STORY 7. "Bramble Hedge the Greyhound", by Rob Bullock
Have you ever wondered why a greyhound can run so fast? Faster than any other dog. In fact, nearly faster than every other animal on Earth. Why? Because over hundreds and thousands of years, greyhounds have been specially bred to be super-fast for hunting.
In ancient times, people hunted wild animals for their food. It must have been impossible for a slow-running person to catch a fast-moving animal, so when people saw that their dogs could run faster than they could, they had the brilliant idea of combining a very fast dog with another very fast dog and, magically, they got an even faster dog. After lots of this kind of breeding, we now have the fastest dog of all: the greyhound.
These days, people don't need to go hunting for their dinner, but they still like watching greyhounds run quickly. They like to place bets on who is the fastest greyhound. Some greyhounds can run at speeds of over 45 miles per hour – pretty fast! In fact, more than twice as fast as Olympic sprinters!
But have you ever wondered what happens to these fast dogs when they lose just a little of their super speed? Well, they have to retire from racing. And most of the time, they are still really young dogs.
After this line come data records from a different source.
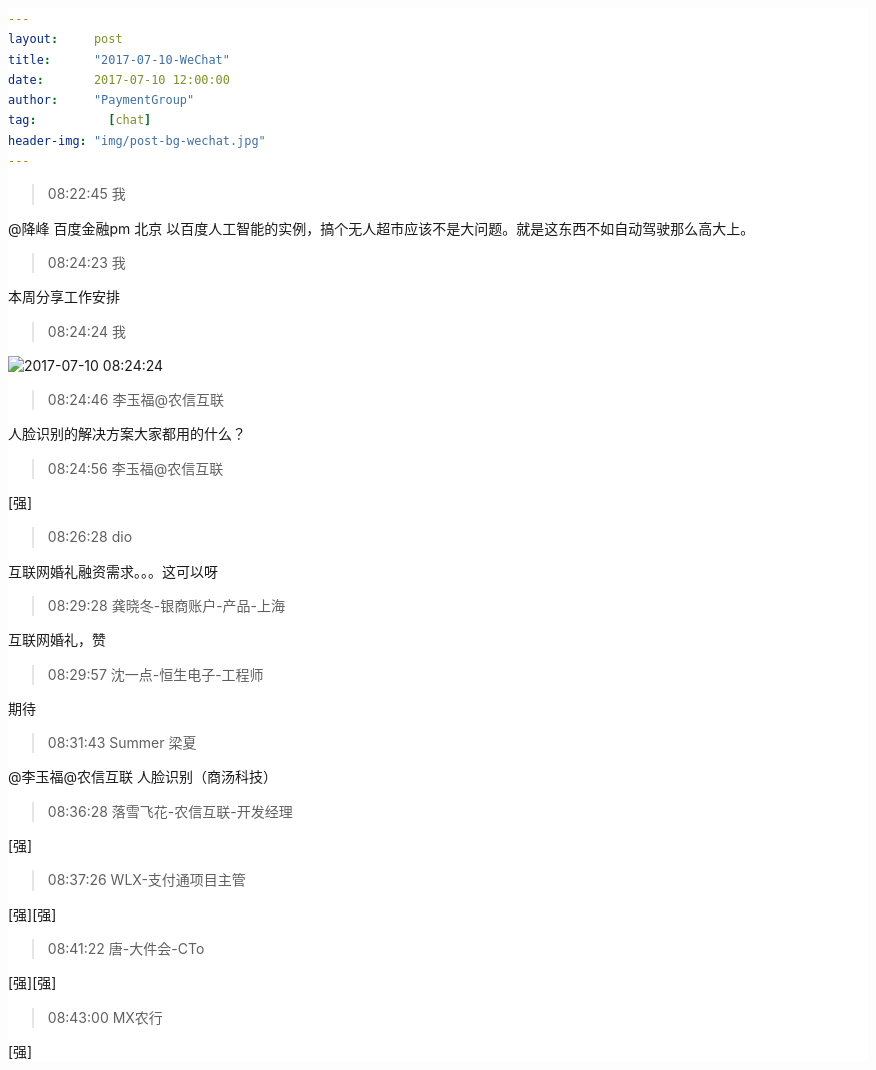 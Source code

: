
 ```yaml
---
layout:     post 
title:      "2017-07-10-WeChat"
date:       2017-07-10 12:00:00
author:     "PaymentGroup"
tag:		  [chat]
header-img: "img/post-bg-wechat.jpg"
---
```

> 08:22:45  我  
   
@降峰 百度金融pm 北京  以百度人工智能的实例，搞个无人超市应该不是大问题。就是这东西不如自动驾驶那么高大上。   
   
> 08:24:23  我  
   
本周分享工作安排  
   
> 08:24:24  我  
   
![2017-07-10 08:24:24](http://wechat.lixf.cn/img/20170710_082424.png) 
   
> 08:24:46  李玉福@农信互联  
   
人脸识别的解决方案大家都用的什么？  
   
> 08:24:56  李玉福@农信互联  
   
[强]  
   
> 08:26:28  dio  
   
互联网婚礼融资需求。。。这可以呀  
   
> 08:29:28  龚晓冬-银商账户-产品-上海  
   
互联网婚礼，赞  
   
> 08:29:57  沈一点-恒生电子-工程师  
   
期待  
   
> 08:31:43  Summer  梁夏  
   
@李玉福@农信互联   人脸识别（商汤科技）  
   
> 08:36:28  落雪飞花-农信互联-开发经理  
   
[强]  
   
> 08:37:26  WLX-支付通项目主管  
   
[强][强]  
   
> 08:41:22  唐-大件会-CTo  
   
[强][强]  
   
> 08:43:00  MX农行  
   
[强]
My family have a retired racing greyhound. He's called Bramble Hedge. He's from Limerick, Ireland, and he's a beautiful, big, black male dog – the friendliest dog you could ever want to meet. We put our names down for a greyhound with a dog Rescue Trust, and when the lady who runs it saw Bramble Hedge, she thought he would be just perfect for us, and he is!
Bramble Hedge is a really lucky dog, though. The town he came from in Ireland has a Trust that prepares retired dogs for living with people. When a dog retires in Limerick, this trust gets in touch with groups which re-home greyhounds, and they find the dog a loving home.
Some greyhounds aren't as lucky as Bramble Hedge, though. Some people don't bother to find homes for dogs. They just think of the dogs as nuisances – something to get rid of. Sometimes they take the dogs to vets, who put the dogs to sleep by an injection. But other times, they take them to people who cruelly kill them. This still happens a lot in the UK and Ireland.
In some parts of southern Europe, especially Spain, even worse things happen to retired greyhounds, whom they call galgos. Hunters and owners are really cruel and kill dogs in terrible and painful ways. Each year, lots of people write to the King and the Prime Minister of Spain to try to stop the horrors. Every spring, lots of good people go to Spain and fetch the galgos back to Britain, France and other countries where they can find loving homes for them.
Greyhounds are wonderful dogs. They love people, they love children and they are easy to train to be friends with cats too. They don't need many walks, but if you're offering, they'll wag their longs tails in delight. Greyhounds really love a nice fire to lie beside and love to know that you are there. They don't ask for much, but like all of us, they need a good loving home to live in.